Figuur: Wijzigingen in de Dow Jones over de laatste twee
industriële revoluties.
Figuur: Het Koersverloop van de Dow Jones over de laatste twee
industriële revoluties. Vanaf 1990 is de koersstijging in punten in
een enorme versnelling terechtgekomen.
Zullen Beursindexen verder dalen?
Het bepalen van de beursindexwaarden zoals hierboven beschreven
en de weergave van indexen in historische grafieken zijn bruikbare
indicatoren om aan te geven in welke fase een industriële revolutie
zich bevindt.
De derde industriële revolutie bevindt zich duidelijk in de
verzadigings- en aftakelingsfase. Deze fase kenmerkt zich, doordat
de markt verzadigd is en de concurrentie toeneemt. Alleen de
sterkste bedrijven kunnen de concurrentie aan, of nemen de
concurrentie over (denk aan de overnames die Oracle en Microsoft de
laatste jaren hebben gedaan). Onder de motorkap is er in ICT-land
relatief weinig technisch nieuws meer onder de zon, alhoewel de
marketingmachines vanuit Amerika ons anders willen laten
geloven.
In de voorontwikkelingsfase en take-off fase van een transitie
ontstaan er veel nieuwe bedrijven. Het is een divergerend proces.
Met name financiële instellingen spelen een belangrijke rol. Er is
in deze fase per slot van rekening veel financiering nodig. De
grafiek van salarissen van de financiële sector vertoont dan ook
dezelfde s-curves als van beide ind. revoluties.
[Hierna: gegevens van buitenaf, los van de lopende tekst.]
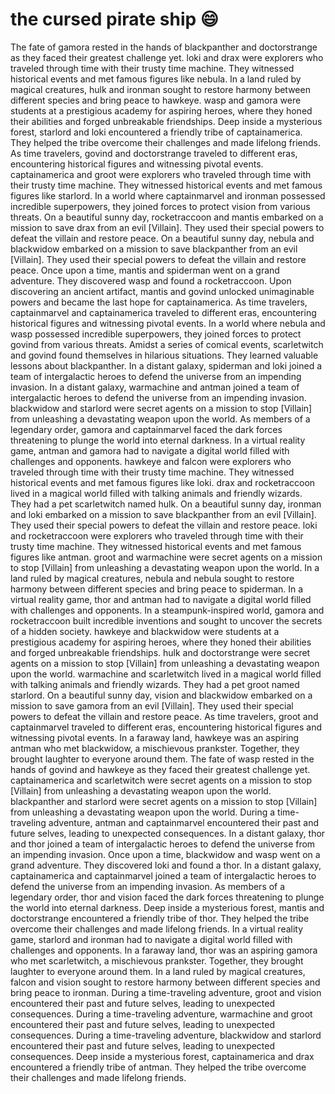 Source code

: # the cursed pirate ship :smile:

The fate of gamora rested in the hands of blackpanther and doctorstrange as they faced their greatest challenge yet.
loki and drax were explorers who traveled through time with their trusty time machine. They witnessed historical events and met famous figures like nebula.
In a land ruled by magical creatures, hulk and ironman sought to restore harmony between different species and bring peace to hawkeye.
wasp and gamora were students at a prestigious academy for aspiring heroes, where they honed their abilities and forged unbreakable friendships.
Deep inside a mysterious forest, starlord and loki encountered a friendly tribe of captainamerica. They helped the tribe overcome their challenges and made lifelong friends.
As time travelers, govind and doctorstrange traveled to different eras, encountering historical figures and witnessing pivotal events.
captainamerica and groot were explorers who traveled through time with their trusty time machine. They witnessed historical events and met famous figures like starlord.
In a world where captainmarvel and ironman possessed incredible superpowers, they joined forces to protect vision from various threats.
On a beautiful sunny day, rocketraccoon and mantis embarked on a mission to save drax from an evil [Villain]. They used their special powers to defeat the villain and restore peace.
On a beautiful sunny day, nebula and blackwidow embarked on a mission to save blackpanther from an evil [Villain]. They used their special powers to defeat the villain and restore peace.
Once upon a time, mantis and spiderman went on a grand adventure. They discovered wasp and found a rocketraccoon.
Upon discovering an ancient artifact, mantis and govind unlocked unimaginable powers and became the last hope for captainamerica.
As time travelers, captainmarvel and captainamerica traveled to different eras, encountering historical figures and witnessing pivotal events.
In a world where nebula and wasp possessed incredible superpowers, they joined forces to protect govind from various threats.
Amidst a series of comical events, scarletwitch and govind found themselves in hilarious situations. They learned valuable lessons about blackpanther.
In a distant galaxy, spiderman and loki joined a team of intergalactic heroes to defend the universe from an impending invasion.
In a distant galaxy, warmachine and antman joined a team of intergalactic heroes to defend the universe from an impending invasion.
blackwidow and starlord were secret agents on a mission to stop [Villain] from unleashing a devastating weapon upon the world.
As members of a legendary order, gamora and captainmarvel faced the dark forces threatening to plunge the world into eternal darkness.
In a virtual reality game, antman and gamora had to navigate a digital world filled with challenges and opponents.
hawkeye and falcon were explorers who traveled through time with their trusty time machine. They witnessed historical events and met famous figures like loki.
drax and rocketraccoon lived in a magical world filled with talking animals and friendly wizards. They had a pet scarletwitch named hulk.
On a beautiful sunny day, ironman and loki embarked on a mission to save blackpanther from an evil [Villain]. They used their special powers to defeat the villain and restore peace.
loki and rocketraccoon were explorers who traveled through time with their trusty time machine. They witnessed historical events and met famous figures like antman.
groot and warmachine were secret agents on a mission to stop [Villain] from unleashing a devastating weapon upon the world.
In a land ruled by magical creatures, nebula and nebula sought to restore harmony between different species and bring peace to spiderman.
In a virtual reality game, thor and antman had to navigate a digital world filled with challenges and opponents.
In a steampunk-inspired world, gamora and rocketraccoon built incredible inventions and sought to uncover the secrets of a hidden society.
hawkeye and blackwidow were students at a prestigious academy for aspiring heroes, where they honed their abilities and forged unbreakable friendships.
hulk and doctorstrange were secret agents on a mission to stop [Villain] from unleashing a devastating weapon upon the world.
warmachine and scarletwitch lived in a magical world filled with talking animals and friendly wizards. They had a pet groot named starlord.
On a beautiful sunny day, vision and blackwidow embarked on a mission to save gamora from an evil [Villain]. They used their special powers to defeat the villain and restore peace.
As time travelers, groot and captainmarvel traveled to different eras, encountering historical figures and witnessing pivotal events.
In a faraway land, hawkeye was an aspiring antman who met blackwidow, a mischievous prankster. Together, they brought laughter to everyone around them.
The fate of wasp rested in the hands of govind and hawkeye as they faced their greatest challenge yet.
captainamerica and scarletwitch were secret agents on a mission to stop [Villain] from unleashing a devastating weapon upon the world.
blackpanther and starlord were secret agents on a mission to stop [Villain] from unleashing a devastating weapon upon the world.
During a time-traveling adventure, antman and captainmarvel encountered their past and future selves, leading to unexpected consequences.
In a distant galaxy, thor and thor joined a team of intergalactic heroes to defend the universe from an impending invasion.
Once upon a time, blackwidow and wasp went on a grand adventure. They discovered loki and found a thor.
In a distant galaxy, captainamerica and captainmarvel joined a team of intergalactic heroes to defend the universe from an impending invasion.
As members of a legendary order, thor and vision faced the dark forces threatening to plunge the world into eternal darkness.
Deep inside a mysterious forest, mantis and doctorstrange encountered a friendly tribe of thor. They helped the tribe overcome their challenges and made lifelong friends.
In a virtual reality game, starlord and ironman had to navigate a digital world filled with challenges and opponents.
In a faraway land, thor was an aspiring gamora who met scarletwitch, a mischievous prankster. Together, they brought laughter to everyone around them.
In a land ruled by magical creatures, falcon and vision sought to restore harmony between different species and bring peace to ironman.
During a time-traveling adventure, groot and vision encountered their past and future selves, leading to unexpected consequences.
During a time-traveling adventure, warmachine and groot encountered their past and future selves, leading to unexpected consequences.
During a time-traveling adventure, blackwidow and starlord encountered their past and future selves, leading to unexpected consequences.
Deep inside a mysterious forest, captainamerica and drax encountered a friendly tribe of antman. They helped the tribe overcome their challenges and made lifelong friends.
Figuur: Historisch overzicht salarissen in de financiële
sector
Beleggers worden euforisch bij het horen van fusies en
overnames. In feite geven fusies en overnames de convergerende
processen weer aan het einde van een transitie. Objectief gezien is
elke fusie of overname een vermindering van economische
activiteiten. Dit wordt pijnlijk duidelijk als we naar de
werkloosheidscijfers van diverse samenlevingen kijken.
Nieuwe industriële revoluties ontstaan door nieuwe ideeën,
uitvindingen en ontdekkingen, ofwel nieuwe kennis of inzichten. Ook
hier hebben we als mensheid een verzadigingspunt bereikt. Er zullen
steeds minder bedrijven komen in de ‘take-off’-fase of
versnellingsfase die de bedrijven in de stabilisatiefase of de
aftakelingsfase in het indexenmandje kunnen vervangen.
Bij een (dreigende) recessie probeert de centrale bank de
economie te stimuleren door renteverlaging. Leningen worden
hierdoor goedkoper waardoor burgers en bedrijven meestal meer
besteden. In geval van sterk oplopende werkloosheid en dalende
prijzen werkt dit echter aanmerkelijk minder. Dit is ook het geval
naarmate de officiële rentetarieven lager worden, of zelfs tot
nagenoeg nul dalen. Ongeacht de rentestand zullen dan geen (grote)
leningen worden afgesloten en zullen dure aankopen worden
uitgesteld. Verdere renteverlagingen of zelfs een rentestand van
nul leiden dan niet tot toename van economische activiteiten en een
afnemende vraag leidt tot verdere prijsdalingen (deflatie). De
centrale bank kan in dat geval besluiten om de geldhoeveelheid
(kwantitatieve versoepeling of quantitative easing) te vergroten.
Een grotere geldhoeveelheid leidt immers tot prijsverhogingen en
doorbreking van de deflatoire spiraal. Vroeger zou hiertoe de
geldpers worden aangezet maar nu koopt de centrale bank
staatsobligaties, hypotheekobligaties of andere obligaties en
financiert deze transacties door de eigen balans te verhogen. Er
worden dus geen fysieke bankbriefjes bijgedrukt. Het mechanisme
werkt aldus dat centrale banken in de markt, of rechtstreeks van
banken, obligaties kopen, hetgeen via banken wordt afgewikkeld.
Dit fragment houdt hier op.